Many people are protesting the policing system, as well as broader issues having to do with the structure of society. On June 1, 2020, President Christina Paxson wrote a letter indicting the structures of racism and prejudice that most on the left claim to be at the basis of American life. You published a challenge to this letter. Why?
If my dear colleague, Christina Paxson, Professor of Economics, as well as president of this university, were simply to have said, “dear colleagues, I have been pondering the events of the last few days and weeks, and it has brought me to a set of conclusions that I want to share with you from my heart,” and then she proceeded to do so, I would not have written to my friend, nor would I have made public what I wrote, which was printed in the City Journal. I wouldn’t have done it because she’s entitled to her opinion. But that’s not what happened. What happened was a letter signed by the president and cosigned by the provost. It was signed by the Senior Vice President for Administration, by the Senior Vice President for Finance, by the person in charge of Advancement and Development for the University. It was signed by the University’s General Counsel, by the Vice President for Diversity and Inclusion, and by every other functionary all the way down the line to the Dean of the School of Public Health. They signed a political letter.

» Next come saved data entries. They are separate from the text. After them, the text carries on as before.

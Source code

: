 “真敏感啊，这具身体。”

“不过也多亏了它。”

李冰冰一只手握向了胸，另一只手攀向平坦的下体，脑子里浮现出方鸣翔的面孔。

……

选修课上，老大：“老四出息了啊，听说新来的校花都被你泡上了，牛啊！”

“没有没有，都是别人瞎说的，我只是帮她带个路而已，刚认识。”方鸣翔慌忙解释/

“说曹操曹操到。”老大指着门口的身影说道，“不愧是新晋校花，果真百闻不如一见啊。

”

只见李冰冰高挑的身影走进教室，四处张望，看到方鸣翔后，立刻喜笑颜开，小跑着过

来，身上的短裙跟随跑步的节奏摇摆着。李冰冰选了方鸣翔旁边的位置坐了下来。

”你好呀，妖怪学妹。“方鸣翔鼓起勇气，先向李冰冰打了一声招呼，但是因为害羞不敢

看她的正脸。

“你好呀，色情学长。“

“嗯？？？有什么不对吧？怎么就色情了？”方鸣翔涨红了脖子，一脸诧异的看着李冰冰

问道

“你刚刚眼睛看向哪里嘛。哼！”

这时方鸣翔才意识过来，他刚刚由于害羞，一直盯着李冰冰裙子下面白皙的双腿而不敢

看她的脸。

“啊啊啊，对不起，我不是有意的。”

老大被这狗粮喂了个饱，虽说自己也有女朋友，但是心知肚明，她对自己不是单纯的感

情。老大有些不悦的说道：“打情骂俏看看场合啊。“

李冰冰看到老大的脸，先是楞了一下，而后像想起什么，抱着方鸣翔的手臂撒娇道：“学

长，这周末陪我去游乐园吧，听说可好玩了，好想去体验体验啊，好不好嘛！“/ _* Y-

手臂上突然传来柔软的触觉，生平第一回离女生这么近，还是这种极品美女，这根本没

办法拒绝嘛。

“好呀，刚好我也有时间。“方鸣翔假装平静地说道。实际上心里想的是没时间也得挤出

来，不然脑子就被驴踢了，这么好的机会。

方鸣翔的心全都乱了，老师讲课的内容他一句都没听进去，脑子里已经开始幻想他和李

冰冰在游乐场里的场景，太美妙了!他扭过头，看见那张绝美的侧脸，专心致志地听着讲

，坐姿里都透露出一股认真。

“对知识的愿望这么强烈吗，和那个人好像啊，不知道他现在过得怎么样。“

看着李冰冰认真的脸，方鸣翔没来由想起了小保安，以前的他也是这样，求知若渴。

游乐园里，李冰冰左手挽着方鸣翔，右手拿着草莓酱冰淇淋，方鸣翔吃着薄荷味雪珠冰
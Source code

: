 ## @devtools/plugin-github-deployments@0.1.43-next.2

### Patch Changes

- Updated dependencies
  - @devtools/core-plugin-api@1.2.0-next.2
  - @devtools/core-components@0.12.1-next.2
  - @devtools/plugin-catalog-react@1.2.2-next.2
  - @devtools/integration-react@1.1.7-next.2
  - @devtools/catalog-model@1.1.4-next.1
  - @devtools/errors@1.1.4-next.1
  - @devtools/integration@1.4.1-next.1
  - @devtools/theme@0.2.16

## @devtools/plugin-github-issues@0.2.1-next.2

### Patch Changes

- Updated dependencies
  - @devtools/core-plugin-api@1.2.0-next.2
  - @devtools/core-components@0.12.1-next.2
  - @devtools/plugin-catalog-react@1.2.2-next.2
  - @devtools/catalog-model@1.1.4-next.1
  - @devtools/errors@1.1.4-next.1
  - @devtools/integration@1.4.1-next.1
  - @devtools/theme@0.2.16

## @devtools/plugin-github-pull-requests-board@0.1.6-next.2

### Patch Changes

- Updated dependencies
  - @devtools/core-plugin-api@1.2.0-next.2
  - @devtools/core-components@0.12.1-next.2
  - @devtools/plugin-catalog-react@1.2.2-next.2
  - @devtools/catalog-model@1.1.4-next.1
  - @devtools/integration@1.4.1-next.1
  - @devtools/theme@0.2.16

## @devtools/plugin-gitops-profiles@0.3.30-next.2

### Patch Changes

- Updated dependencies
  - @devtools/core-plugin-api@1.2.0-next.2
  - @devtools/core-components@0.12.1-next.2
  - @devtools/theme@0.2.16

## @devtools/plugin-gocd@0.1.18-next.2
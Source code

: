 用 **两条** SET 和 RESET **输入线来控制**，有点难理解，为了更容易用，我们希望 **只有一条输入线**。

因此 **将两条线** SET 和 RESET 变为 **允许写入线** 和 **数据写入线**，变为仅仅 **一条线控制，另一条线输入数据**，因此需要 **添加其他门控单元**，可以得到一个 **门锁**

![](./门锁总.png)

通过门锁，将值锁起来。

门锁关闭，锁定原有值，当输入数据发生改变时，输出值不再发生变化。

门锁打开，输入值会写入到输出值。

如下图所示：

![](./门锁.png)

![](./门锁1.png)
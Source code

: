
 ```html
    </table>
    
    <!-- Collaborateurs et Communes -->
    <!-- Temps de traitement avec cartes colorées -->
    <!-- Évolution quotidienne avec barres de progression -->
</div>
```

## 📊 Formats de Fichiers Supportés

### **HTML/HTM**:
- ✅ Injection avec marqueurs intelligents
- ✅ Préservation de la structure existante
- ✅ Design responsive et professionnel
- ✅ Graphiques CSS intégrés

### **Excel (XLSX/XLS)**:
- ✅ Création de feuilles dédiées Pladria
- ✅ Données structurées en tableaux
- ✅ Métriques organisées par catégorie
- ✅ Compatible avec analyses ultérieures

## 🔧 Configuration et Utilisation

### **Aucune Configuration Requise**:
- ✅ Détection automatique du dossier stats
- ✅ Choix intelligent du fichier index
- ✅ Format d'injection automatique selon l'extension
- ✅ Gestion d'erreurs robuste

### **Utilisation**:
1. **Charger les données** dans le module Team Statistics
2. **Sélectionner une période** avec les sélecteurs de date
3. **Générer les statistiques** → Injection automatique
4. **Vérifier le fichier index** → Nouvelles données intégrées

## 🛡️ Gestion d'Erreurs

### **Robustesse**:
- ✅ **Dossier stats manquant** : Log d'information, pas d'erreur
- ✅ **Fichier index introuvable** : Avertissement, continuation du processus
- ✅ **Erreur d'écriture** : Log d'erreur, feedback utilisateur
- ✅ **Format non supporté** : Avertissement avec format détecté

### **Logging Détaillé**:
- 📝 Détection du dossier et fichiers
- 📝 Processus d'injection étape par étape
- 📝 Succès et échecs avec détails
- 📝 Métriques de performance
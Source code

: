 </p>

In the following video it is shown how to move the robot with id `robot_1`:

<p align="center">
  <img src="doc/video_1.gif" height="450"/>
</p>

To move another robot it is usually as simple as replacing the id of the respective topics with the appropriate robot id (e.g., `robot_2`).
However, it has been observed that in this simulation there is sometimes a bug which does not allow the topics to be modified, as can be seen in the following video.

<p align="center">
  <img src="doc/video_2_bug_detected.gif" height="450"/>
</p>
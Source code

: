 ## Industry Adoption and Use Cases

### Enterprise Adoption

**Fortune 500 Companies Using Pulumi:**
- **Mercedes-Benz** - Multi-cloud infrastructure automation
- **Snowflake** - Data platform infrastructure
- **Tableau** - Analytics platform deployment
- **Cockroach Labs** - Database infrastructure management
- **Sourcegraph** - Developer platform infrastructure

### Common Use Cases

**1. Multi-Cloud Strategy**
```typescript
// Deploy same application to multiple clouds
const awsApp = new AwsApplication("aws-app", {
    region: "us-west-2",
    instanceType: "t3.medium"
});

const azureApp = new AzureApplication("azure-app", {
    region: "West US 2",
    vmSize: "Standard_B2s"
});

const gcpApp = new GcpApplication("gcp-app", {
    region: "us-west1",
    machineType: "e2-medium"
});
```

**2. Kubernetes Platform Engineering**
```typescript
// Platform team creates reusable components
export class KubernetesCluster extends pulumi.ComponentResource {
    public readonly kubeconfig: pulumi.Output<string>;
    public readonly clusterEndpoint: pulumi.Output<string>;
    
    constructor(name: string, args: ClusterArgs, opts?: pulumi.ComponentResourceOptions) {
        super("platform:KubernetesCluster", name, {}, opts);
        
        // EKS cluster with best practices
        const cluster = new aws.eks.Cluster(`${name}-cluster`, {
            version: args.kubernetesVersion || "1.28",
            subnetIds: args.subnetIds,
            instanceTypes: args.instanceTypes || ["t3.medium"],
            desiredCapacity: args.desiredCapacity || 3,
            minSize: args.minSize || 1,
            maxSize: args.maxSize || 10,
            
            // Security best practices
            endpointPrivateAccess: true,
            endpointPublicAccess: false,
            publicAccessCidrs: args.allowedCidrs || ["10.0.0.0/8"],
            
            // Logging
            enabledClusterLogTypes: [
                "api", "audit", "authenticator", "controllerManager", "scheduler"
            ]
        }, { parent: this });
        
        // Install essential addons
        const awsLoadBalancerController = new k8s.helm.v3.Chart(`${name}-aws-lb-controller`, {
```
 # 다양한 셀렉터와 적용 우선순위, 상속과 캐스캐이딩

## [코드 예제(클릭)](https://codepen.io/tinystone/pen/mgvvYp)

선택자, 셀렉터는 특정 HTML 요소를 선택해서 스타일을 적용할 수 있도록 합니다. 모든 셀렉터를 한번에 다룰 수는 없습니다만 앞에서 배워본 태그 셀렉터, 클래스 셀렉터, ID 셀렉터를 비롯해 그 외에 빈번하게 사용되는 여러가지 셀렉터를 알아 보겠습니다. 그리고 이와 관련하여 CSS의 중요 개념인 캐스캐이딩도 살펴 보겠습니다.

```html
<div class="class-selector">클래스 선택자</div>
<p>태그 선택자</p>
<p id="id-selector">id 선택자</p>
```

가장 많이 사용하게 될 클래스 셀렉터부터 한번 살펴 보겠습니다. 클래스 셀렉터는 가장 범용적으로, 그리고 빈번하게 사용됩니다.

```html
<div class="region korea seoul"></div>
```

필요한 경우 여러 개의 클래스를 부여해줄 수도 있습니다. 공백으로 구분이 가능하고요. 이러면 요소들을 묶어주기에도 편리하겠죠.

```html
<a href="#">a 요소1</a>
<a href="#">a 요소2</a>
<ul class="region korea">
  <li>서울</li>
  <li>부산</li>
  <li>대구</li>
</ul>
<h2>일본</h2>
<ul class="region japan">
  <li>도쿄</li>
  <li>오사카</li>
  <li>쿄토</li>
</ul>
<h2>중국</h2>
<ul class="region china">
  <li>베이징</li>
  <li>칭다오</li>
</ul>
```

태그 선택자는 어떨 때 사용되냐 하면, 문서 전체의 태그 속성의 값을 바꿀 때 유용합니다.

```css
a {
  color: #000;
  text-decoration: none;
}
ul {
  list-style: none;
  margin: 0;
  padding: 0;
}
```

The letter is surely political. These events don’t speak for themselves. Americans disagree about Black Lives Matter. Black Lives Matter is not axiomatic. They represent a particular thrust in American politics. I’m not without sympathy for the struggle for racial justice, but I have severe disputes with people when it comes to interpreting what’s going on in American cities. The letter doesn’t mention the fact that it’s dangerous on the streets of many inner-city neighborhoods where police have to operate every day, that there are a lot of weapons out there, or that the homicide rate is extraordinarily high and that most of the people committing the homicides are Black. Now, imagine that I wrote not a left letter, but a right letter. “I think the Blacks are complaining too much.” Suppose I wrote that letter and I had everybody in the administration sign it. So, it’s a political statement. It may be a very sympathetic and a very persuasive statement, but it’s political! Universities ought not to be political in this sense. When I got that letter signed by everybody on the payroll of this university who gets paid above $400,000 a year, I thought: This is thought-policing. They’re telling us what to think. They’re saying that this is what “Brown values” require one to think. They’re speaking about a “We” with a capital W, and it’s including everybody. Well, actually, it didn’t include me! So, I object. I object to the very soft tyranny of having political postures put forward as self-evident truths to which every decent member of this community should subscribe. I object to that. That’s the last thing that a university should be doing. It’s malpractice. It is administrative malpractice of this precious institution for it to be swept along by political fad and fancy, and then have the assent of every administrator in lockstep, without any dispute among themselves. This is horrible, I thought. It was trying to tell me what to think. It was telling me what I can and cannot write, what I can and cannot pronounce in my public statements if I wish to remain a member in good standing in this community. That is an outrage, in my opinion.
This interview has been edited for length and clarity.